Data records Block Start
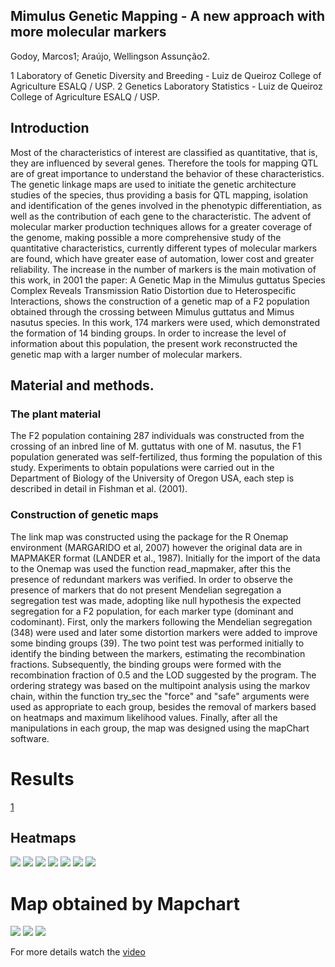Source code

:## Mimulus Genetic Mapping - A new approach with more molecular markers

Godoy, Marcos1;    Araújo, Wellingson Assunção2. 

1 Laboratory of Genetic Diversity and Breeding - Luiz de Queiroz College of Agriculture ESALQ / USP.
2 Genetics Laboratory Statistics - Luiz de Queiroz College of Agriculture ESALQ / USP.


## Introduction 

Most of the characteristics of interest are classified as quantitative, that is, they are influenced by several genes. Therefore the tools for mapping QTL are of great importance to understand the behavior of these characteristics.
The genetic linkage maps are used to initiate the genetic architecture studies of the species, thus providing a basis for QTL mapping, isolation and identification of the genes involved in the phenotypic differentiation, as well as the contribution of each gene to the characteristic.
The advent of molecular marker production techniques allows for a greater coverage of the genome, making possible a more comprehensive study of the quantitative characteristics, currently different types of molecular markers are found, which have greater ease of automation, lower cost and greater reliability.
The increase in the number of markers is the main motivation of this work, in 2001 the paper: A Genetic Map in the Mimulus guttatus Species Complex Reveals Transmission Ratio Distortion due to Heterospecific Interactions, shows the construction of a genetic map of a F2 population obtained through the crossing between Mimulus guttatus and Mimus nasutus species. In this work, 174 markers were used, which demonstrated the formation of 14 binding groups. In order to increase the level of information about this population, the present work reconstructed the genetic map with a larger number of molecular markers.

## Material and methods.

### The plant material

The F2 population containing 287 individuals was constructed from the crossing of an inbred line of M. guttatus with one of M. nasutus, the F1 population generated was self-fertilized, thus forming the population of this study. Experiments to obtain populations were carried out in the Department of Biology of the University of Oregon USA, each step is described in detail in Fishman et al. (2001).

### Construction of genetic maps

The link map was constructed using the package for the R Onemap environment (MARGARIDO et al, 2007) however the original data are in MAPMAKER format (LANDER et al., 1987). Initially for the import of the data to the Onemap was used the function read_mapmaker, after this the presence of redundant markers was verified. In order to observe the presence of markers that do not present Mendelian segregation a segregation test was made, adopting like null hypothesis the expected segregation for a F2 population, for each marker type (dominant and codominant). First, only the markers following the Mendelian segregation (348) were used and later some distortion markers were added to improve some binding groups (39). The two point test was performed initially to identify the binding between the markers, estimating the recombination fractions. Subsequently, the binding groups were formed with the recombination fraction of 0.5 and the LOD suggested by the program. The ordering strategy was based on the multipoint analysis using the markov chain, within the function try_sec the "force" and "safe" arguments were used as appropriate to each group, besides the removal of markers based on heatmaps and maximum likelihood values. Finally, after all the manipulations in each group, the map was designed using the mapChart software.

# Results
[](https://github.com/wsaraujo/mapamimulus.github.io/blob/master/img13.jpg)
[](https://github.com/wsaraujo/mapamimulus.github.io/blob/master/img14.jpg)
[1](https://github.com/wsaraujo/mapamimulus.github.io/blob/master/img16.jpg)

## Heatmaps
![](https://github.com/wsaraujo/mapamimulus.github.io/blob/master/0001.jpg)
![](https://github.com/wsaraujo/mapamimulus.github.io/blob/master/0002.jpg)
![](https://github.com/wsaraujo/mapamimulus.github.io/blob/master/0003.jpg)
![](https://github.com/wsaraujo/mapamimulus.github.io/blob/master/0004.jpg)
![](https://github.com/wsaraujo/mapamimulus.github.io/blob/master/0005.jpg)
![](https://github.com/wsaraujo/mapamimulus.github.io/blob/master/0006.jpg)
![](https://github.com/wsaraujo/mapamimulus.github.io/blob/master/0007.jpg)

# Map obtained by Mapchart

![](https://github.com/wsaraujo/mapamimulus.github.io/blob/master/mapa1.png)
![](https://github.com/wsaraujo/mapamimulus.github.io/blob/master/mapa2.png)
![](https://github.com/wsaraujo/mapamimulus.github.io/blob/master/mapa3.png)

For more details watch the [video](https://youtu.be/RIjswHuOBMct)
Data records Block End
#### Brief
What is the number of lines in the data that hold the string "Agriculture"? Answer with the number only.

#### Solved exercise
2